• _Try it_
The answer should consist of each line below that contains the word "React".

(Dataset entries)
================

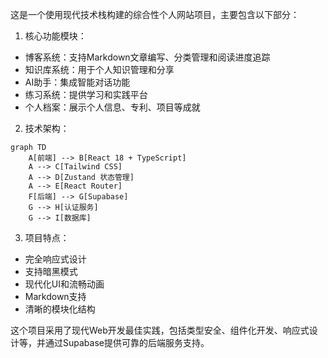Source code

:这是一个使用现代技术栈构建的综合性个人网站项目，主要包含以下部分：

1. 核心功能模块：
- 博客系统：支持Markdown文章编写、分类管理和阅读进度追踪
- 知识库系统：用于个人知识管理和分享
- AI助手：集成智能对话功能
- 练习系统：提供学习和实践平台
- 个人档案：展示个人信息、专利、项目等成就

2. 技术架构：
```mermaid
graph TD
    A[前端] --> B[React 18 + TypeScript]
    A --> C[Tailwind CSS]
    A --> D[Zustand 状态管理]
    A --> E[React Router]
    F[后端] --> G[Supabase]
    G --> H[认证服务]
    G --> I[数据库]
```

3. 项目特点：
- 完全响应式设计
- 支持暗黑模式
- 现代化UI和流畅动画
- Markdown支持
- 清晰的模块化结构

这个项目采用了现代Web开发最佳实践，包括类型安全、组件化开发、响应式设计等，并通过Supabase提供可靠的后端服务支持。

================

• _Answer to this problem_
    A[前端] --> B[React 18 + TypeScript]
    A --> E[React Router]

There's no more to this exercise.